__Raw data__.
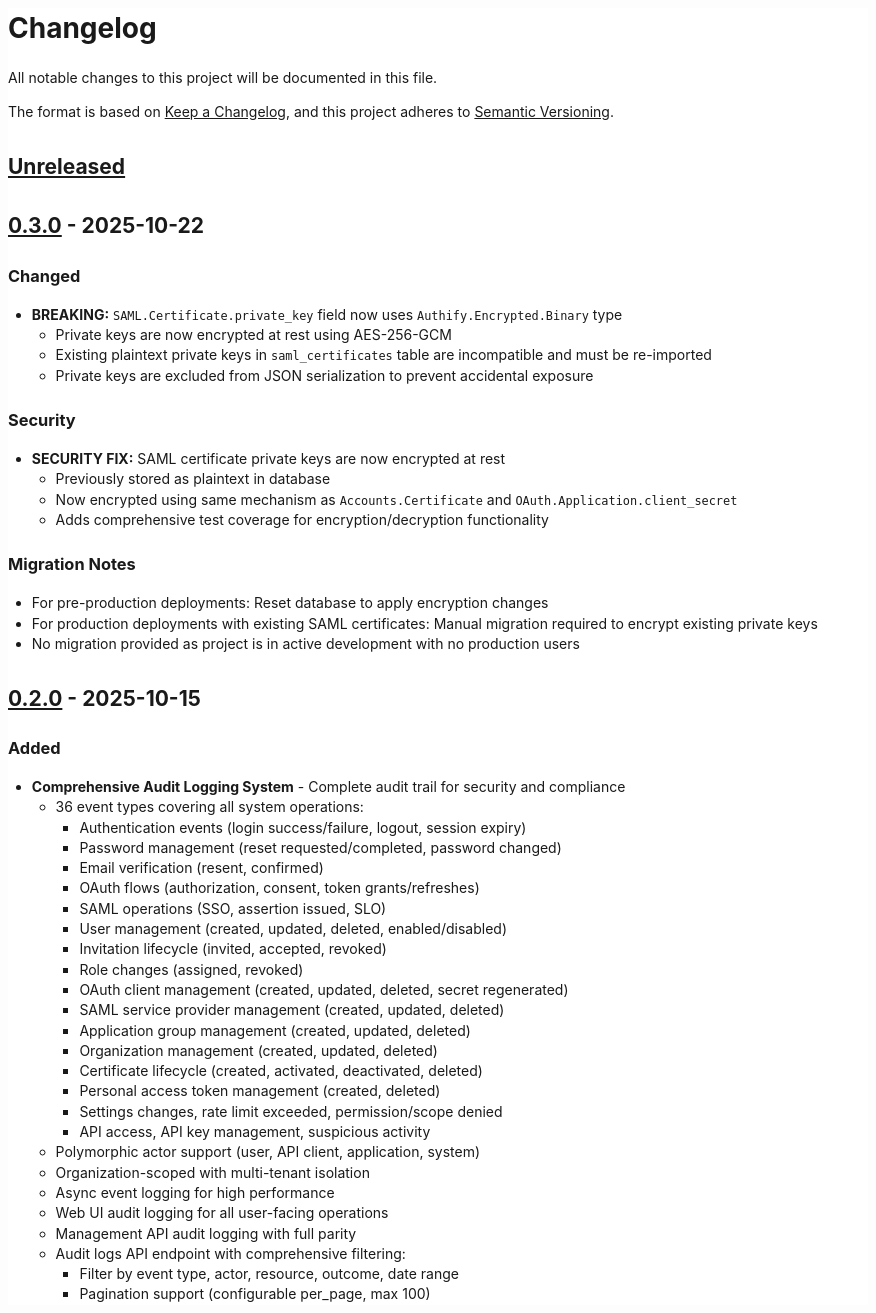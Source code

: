 # Changelog

All notable changes to this project will be documented in this file.

The format is based on [Keep a Changelog](https://keepachangelog.com/en/1.0.0/),
and this project adheres to [Semantic Versioning](https://semver.org/spec/v2.0.0.html).

## [Unreleased]

## [0.3.0] - 2025-10-22

### Changed
- **BREAKING:** `SAML.Certificate.private_key` field now uses `Authify.Encrypted.Binary` type
  - Private keys are now encrypted at rest using AES-256-GCM
  - Existing plaintext private keys in `saml_certificates` table are incompatible and must be re-imported
  - Private keys are excluded from JSON serialization to prevent accidental exposure

### Security
- **SECURITY FIX:** SAML certificate private keys are now encrypted at rest
  - Previously stored as plaintext in database
  - Now encrypted using same mechanism as `Accounts.Certificate` and `OAuth.Application.client_secret`
  - Adds comprehensive test coverage for encryption/decryption functionality

### Migration Notes
- For pre-production deployments: Reset database to apply encryption changes
- For production deployments with existing SAML certificates: Manual migration required to encrypt existing private keys
- No migration provided as project is in active development with no production users

## [0.2.0] - 2025-10-15

### Added
- **Comprehensive Audit Logging System** - Complete audit trail for security and compliance
  - 36 event types covering all system operations:
    - Authentication events (login success/failure, logout, session expiry)
    - Password management (reset requested/completed, password changed)
    - Email verification (resent, confirmed)
    - OAuth flows (authorization, consent, token grants/refreshes)
    - SAML operations (SSO, assertion issued, SLO)
    - User management (created, updated, deleted, enabled/disabled)
    - Invitation lifecycle (invited, accepted, revoked)
    - Role changes (assigned, revoked)
    - OAuth client management (created, updated, deleted, secret regenerated)
    - SAML service provider management (created, updated, deleted)
    - Application group management (created, updated, deleted)
    - Organization management (created, updated, deleted)
    - Certificate lifecycle (created, activated, deactivated, deleted)
    - Personal access token management (created, deleted)
    - Settings changes, rate limit exceeded, permission/scope denied
    - API access, API key management, suspicious activity
  - Polymorphic actor support (user, API client, application, system)
  - Organization-scoped with multi-tenant isolation
  - Async event logging for high performance
  - Web UI audit logging for all user-facing operations
  - Management API audit logging with full parity
  - Audit logs API endpoint with comprehensive filtering:
    - Filter by event type, actor, resource, outcome, date range
    - Pagination support (configurable per_page, max 100)

[Unreleased]: https://github.com/authify/authify/compare/v0.3.0...HEAD
[0.3.0]: https://github.com/authify/authify/compare/v0.2.0...v0.3.0
[0.2.0]: https://github.com/authify/authify/compare/v0.1.2...v0.2.0
[0.1.2]: https://github.com/authify/authify/compare/v0.1.1...v0.1.2
[0.1.1]: https://github.com/authify/authify/compare/v0.1.0...v0.1.1
[0.1.0]: https://github.com/authify/authify/releases/tag/v0.1.0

__Work request__.
Return, unchanged, the run of lines above that opens with the line containing "- Polymorphic actor" and closes with the line containing "- Management API". Include both.

__Response__.
  - Polymorphic actor support (user, API client, application, system)
  - Organization-scoped with multi-tenant isolation
  - Async event logging for high performance
  - Web UI audit logging for all user-facing operations
  - Management API audit logging with full parity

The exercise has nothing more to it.